Polar Expressed: What if an ancient story about the Far North came true? - Vigier
http://www.newyorker.com/magazine/2017/04/24/polar-expressed
======
btown
TL;DR 6000 rambling words about Arctic exploration in the 19th century. I
suppose it's a decent overview of a subgenre of literature, with some history
sprinkled in. But if you were expecting "what if X came true" to expound on
the modern-day consequences of X happening, this is all you get:

> For the once enormous icescape ringing the North Pole, the results have been
> dramatic. Since 1980, sea ice in the Arctic has declined thirteen per cent
> each decade. The Greenland Ice Sheet, which is more than a hundred and ten
> thousand years old and covers six hundred and sixty thousand square miles of
> the Far North, has shed two hundred billion tons of water a year since 2003.
> These changes have already made travel in the region notably easier; in
> 2007, for the first time in history, a ship navigated through the Northwest
> Passage without help from an icebreaker. Such travel will only get easier in
> the future.
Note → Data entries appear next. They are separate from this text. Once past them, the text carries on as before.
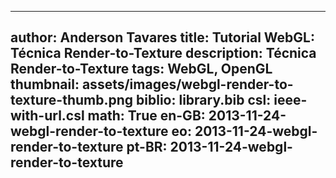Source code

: ------------------------------
author: Anderson Tavares
title: Tutorial WebGL: Técnica Render-to-Texture
description: Técnica Render-to-Texture
tags: WebGL, OpenGL
thumbnail: assets/images/webgl-render-to-texture-thumb.png
biblio: library.bib
csl: ieee-with-url.csl
math: True
en-GB: 2013-11-24-webgl-render-to-texture
eo: 2013-11-24-webgl-render-to-texture
pt-BR: 2013-11-24-webgl-render-to-texture
------------------------------
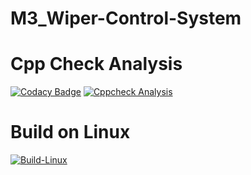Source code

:# M3_Wiper-Control-System
# Cpp Check Analysis
[![Codacy Badge](https://api.codacy.com/project/badge/Grade/13da00063dba4eb184463a6086f74066)](https://app.codacy.com/gh/Anbarasi-A/M3_Wiper-Control-System?utm_source=github.com&utm_medium=referral&utm_content=Anbarasi-A/M3_Wiper-Control-System&utm_campaign=Badge_Grade_Settings)
[![Cppcheck Analysis](https://github.com/Anbarasi-A/M3_Wiper-Control-System/actions/workflows/c-cpp%20check%20analysis.yml/badge.svg)](https://github.com/Anbarasi-A/M3_Wiper-Control-System/actions/workflows/c-cpp%20check%20analysis.yml)
# Build on Linux
[![Build-Linux](https://github.com/Anbarasi-A/M3_Wiper-Control-System/actions/workflows/c-cpp%20build%20on%20linux.yml/badge.svg)](https://github.com/Anbarasi-A/M3_Wiper-Control-System/actions/workflows/c-cpp%20build%20on%20linux.yml)
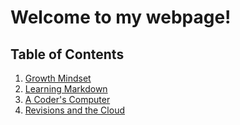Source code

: 
# Welcome to my webpage!

## Table of Contents 

1. [Growth Mindset](growth-mindset.md)
2. [Learning Markdown](learning-markdown.md)
3. [A Coder's Computer](a-coder's-computer.md) 
4. [Revisions and the Cloud](revisions-and-cloud.md) 

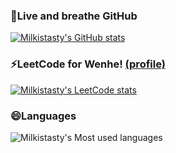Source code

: ### 🌱Live and breathe GitHub
[![Milkistasty's GitHub stats](https://github-readme-stats.vercel.app/api?username=Milkistasty&hide_title=true)](https://github.com/anuraghazra/github-readme-stats)

### ⚡LeetCode for Wenhe! [(profile)](https://leetcode.com/wenhewangcrane/)
[![Milkistasty's LeetCode stats](https://leetcode-stats-six.vercel.app/?username=wenhewangcrane)](https://github.com/Milkistasty/leetcode-stats)

### 😄Languages
![Milkistasty's Most used languages](https://github-readme-stats.vercel.app/api/top-langs?username=Milkistasty&show_icons=true&count_private=true&theme=gotham)

<!--
**Milkistasty/Milkistasty** is a ✨ _special_ ✨ repository because its `README.md` (this file) appears on your GitHub profile.

Here are some ideas to get you started:

- 🔭 I’m currently working on ...
- 🌱 I’m currently learning ...
- 👯 I’m looking to collaborate on ...
- 🤔 I’m looking for help with ...
- 💬 Ask me about ...
- 📫 How to reach me: ...
- 😄 Pronouns: ...
- ⚡ Fun fact: ...
-->
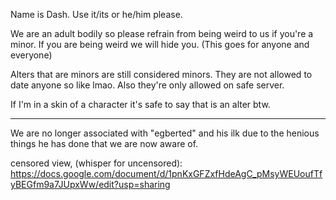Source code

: Name is Dash. Use it/its or he/him please.

We are an adult bodily so please refrain from being weird to us if you're a minor. If you are being weird we will hide you. (This goes for anyone and everyone)

Alters that are minors are still considered minors. They are not allowed to date anyone so like lmao. Also they're only allowed on safe server.

If I'm in a skin of a character it's safe to say that is an alter btw.

----------------------

We are no longer associated with "egberted" and his ilk due to the henious things he has done that we are now aware of.

censored view, (whisper for uncensored): https://docs.google.com/document/d/1pnKxGFZxfHdeAgC_pMsyWEUoufTfyBEGfm9a7JUpxWw/edit?usp=sharing
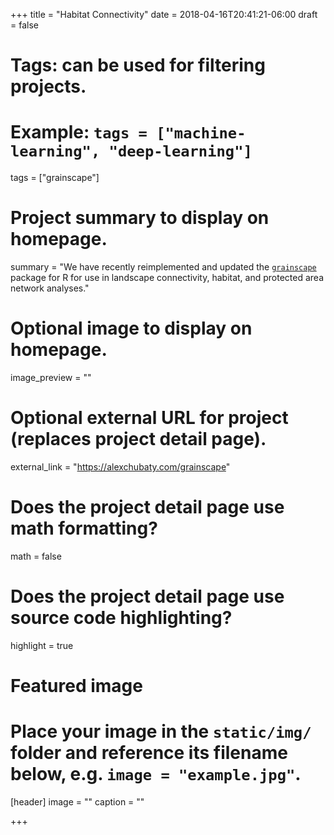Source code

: +++
title = "Habitat Connectivity"
date = 2018-04-16T20:41:21-06:00
draft = false

# Tags: can be used for filtering projects.
# Example: `tags = ["machine-learning", "deep-learning"]`
tags = ["grainscape"]

# Project summary to display on homepage.
summary = "We have recently reimplemented and updated the [`grainscape`](https://alexchubaty.com/grainscape) package for R for use in landscape connectivity, habitat, and protected area network analyses."

# Optional image to display on homepage.
image_preview = ""

# Optional external URL for project (replaces project detail page).
external_link = "https://alexchubaty.com/grainscape"

# Does the project detail page use math formatting?
math = false

# Does the project detail page use source code highlighting?
highlight = true

# Featured image
# Place your image in the `static/img/` folder and reference its filename below, e.g. `image = "example.jpg"`.
[header]
image = ""
caption = ""

+++

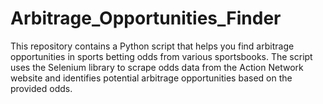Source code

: # Arbitrage_Opportunities_Finder
This repository contains a Python script that helps you find arbitrage opportunities in sports betting odds from various sportsbooks. The script uses the Selenium library to scrape odds data from the Action Network website and identifies potential arbitrage opportunities based on the provided odds.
According to the most recent report from the Intergovernmental
> Panel on Climate Change, by the end of our own century the summertime Arctic
> will be entirely ice-free.

> From time to time during the life of our planet, roughly once every half-
> million years, a curious thing occurs: its geomagnetic field reverses, such
> that the North Pole and the South Pole swap polarities. Lately, our stories
> about the poles have done the same. The nineteenth century dreamed of an
> Arctic that was warm, accessible, and domesticated, but found a remote and
> frozen region indifferent to human life. Now, in the twenty-first century,
> as we approach an ice-free, accessible pole that has succumbed to our
> influence, we dream of a faraway frozen land unspoiled by humankind... Once
> the ice disappears, there will be nothing there. At that point, if we reach
> that point, the Pole will become once again what it was long ago: a place we
> know only through stories.

And that's how the article ends. If it wasn't for the clickbait, it would be
an interesting narrative. But don't read it expecting the "what if" question
to be answered in any more detail than the above. I expect better of the New
Yorker than to package its reporters' work in expectation-mismanaging titles.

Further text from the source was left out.